- _Exercise requirements_
Find the word "CallRail" in the listing; pull out each line holding it.

- _Records for the exercise_

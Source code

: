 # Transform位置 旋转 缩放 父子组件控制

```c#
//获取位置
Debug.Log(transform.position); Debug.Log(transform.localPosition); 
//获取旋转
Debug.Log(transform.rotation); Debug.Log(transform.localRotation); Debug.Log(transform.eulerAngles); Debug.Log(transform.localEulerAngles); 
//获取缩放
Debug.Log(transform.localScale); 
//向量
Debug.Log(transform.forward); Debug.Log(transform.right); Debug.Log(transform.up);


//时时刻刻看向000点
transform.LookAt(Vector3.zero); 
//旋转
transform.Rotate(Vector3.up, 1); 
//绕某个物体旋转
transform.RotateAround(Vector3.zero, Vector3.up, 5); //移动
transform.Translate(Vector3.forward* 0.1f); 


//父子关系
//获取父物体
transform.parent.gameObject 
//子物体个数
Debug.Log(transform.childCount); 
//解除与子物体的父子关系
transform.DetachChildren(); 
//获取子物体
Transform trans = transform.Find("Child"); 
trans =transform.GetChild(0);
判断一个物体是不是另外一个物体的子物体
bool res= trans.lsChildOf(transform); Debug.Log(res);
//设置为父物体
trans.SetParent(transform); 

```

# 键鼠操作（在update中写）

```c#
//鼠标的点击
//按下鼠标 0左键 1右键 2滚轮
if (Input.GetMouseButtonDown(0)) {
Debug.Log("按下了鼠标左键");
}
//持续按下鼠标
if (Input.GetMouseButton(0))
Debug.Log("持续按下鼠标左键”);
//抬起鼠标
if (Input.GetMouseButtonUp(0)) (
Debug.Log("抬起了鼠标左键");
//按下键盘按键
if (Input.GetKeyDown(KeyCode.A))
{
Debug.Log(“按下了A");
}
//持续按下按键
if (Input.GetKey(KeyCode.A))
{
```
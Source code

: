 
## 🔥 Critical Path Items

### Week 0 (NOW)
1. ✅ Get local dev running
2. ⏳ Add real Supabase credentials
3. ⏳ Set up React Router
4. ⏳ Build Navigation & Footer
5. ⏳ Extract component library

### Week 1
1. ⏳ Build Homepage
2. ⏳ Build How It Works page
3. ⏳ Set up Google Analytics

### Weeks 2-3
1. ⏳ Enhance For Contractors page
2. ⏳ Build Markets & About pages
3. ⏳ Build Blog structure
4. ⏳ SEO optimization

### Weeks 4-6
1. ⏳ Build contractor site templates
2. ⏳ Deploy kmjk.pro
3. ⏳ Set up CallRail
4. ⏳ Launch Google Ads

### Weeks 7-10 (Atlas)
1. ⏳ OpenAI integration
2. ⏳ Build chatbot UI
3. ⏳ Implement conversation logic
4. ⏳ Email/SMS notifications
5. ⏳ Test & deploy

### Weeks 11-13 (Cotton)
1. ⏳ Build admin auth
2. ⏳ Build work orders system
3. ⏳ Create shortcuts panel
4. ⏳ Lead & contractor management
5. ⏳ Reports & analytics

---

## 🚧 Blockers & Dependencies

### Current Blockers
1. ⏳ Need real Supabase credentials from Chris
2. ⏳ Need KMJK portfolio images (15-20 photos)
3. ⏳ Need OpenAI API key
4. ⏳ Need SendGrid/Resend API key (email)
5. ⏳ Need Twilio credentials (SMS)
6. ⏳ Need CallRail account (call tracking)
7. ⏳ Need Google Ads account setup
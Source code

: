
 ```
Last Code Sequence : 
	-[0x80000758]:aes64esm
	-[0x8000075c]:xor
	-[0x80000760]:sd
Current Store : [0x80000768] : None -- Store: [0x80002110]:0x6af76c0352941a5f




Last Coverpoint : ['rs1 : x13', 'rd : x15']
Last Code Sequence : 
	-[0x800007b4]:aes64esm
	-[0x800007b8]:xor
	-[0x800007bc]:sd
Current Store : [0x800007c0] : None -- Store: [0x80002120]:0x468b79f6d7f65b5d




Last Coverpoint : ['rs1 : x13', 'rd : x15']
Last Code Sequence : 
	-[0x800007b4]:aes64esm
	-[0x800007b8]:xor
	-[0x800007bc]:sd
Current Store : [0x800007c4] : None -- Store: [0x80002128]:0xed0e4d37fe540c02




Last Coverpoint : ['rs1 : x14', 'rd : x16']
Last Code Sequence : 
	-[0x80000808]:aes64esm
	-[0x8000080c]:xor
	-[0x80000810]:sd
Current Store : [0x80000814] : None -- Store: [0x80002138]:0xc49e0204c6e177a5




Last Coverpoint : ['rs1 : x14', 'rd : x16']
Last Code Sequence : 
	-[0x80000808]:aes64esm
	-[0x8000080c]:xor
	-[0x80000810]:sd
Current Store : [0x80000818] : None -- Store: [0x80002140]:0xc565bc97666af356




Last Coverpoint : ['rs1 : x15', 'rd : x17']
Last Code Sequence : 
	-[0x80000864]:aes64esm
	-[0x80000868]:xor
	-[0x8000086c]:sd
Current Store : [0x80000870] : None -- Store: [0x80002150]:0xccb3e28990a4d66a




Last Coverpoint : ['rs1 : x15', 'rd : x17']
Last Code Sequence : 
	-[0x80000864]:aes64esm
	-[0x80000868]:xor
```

- _Result_
3. ⏳ Set up CallRail
6. ⏳ Need CallRail account (call tracking)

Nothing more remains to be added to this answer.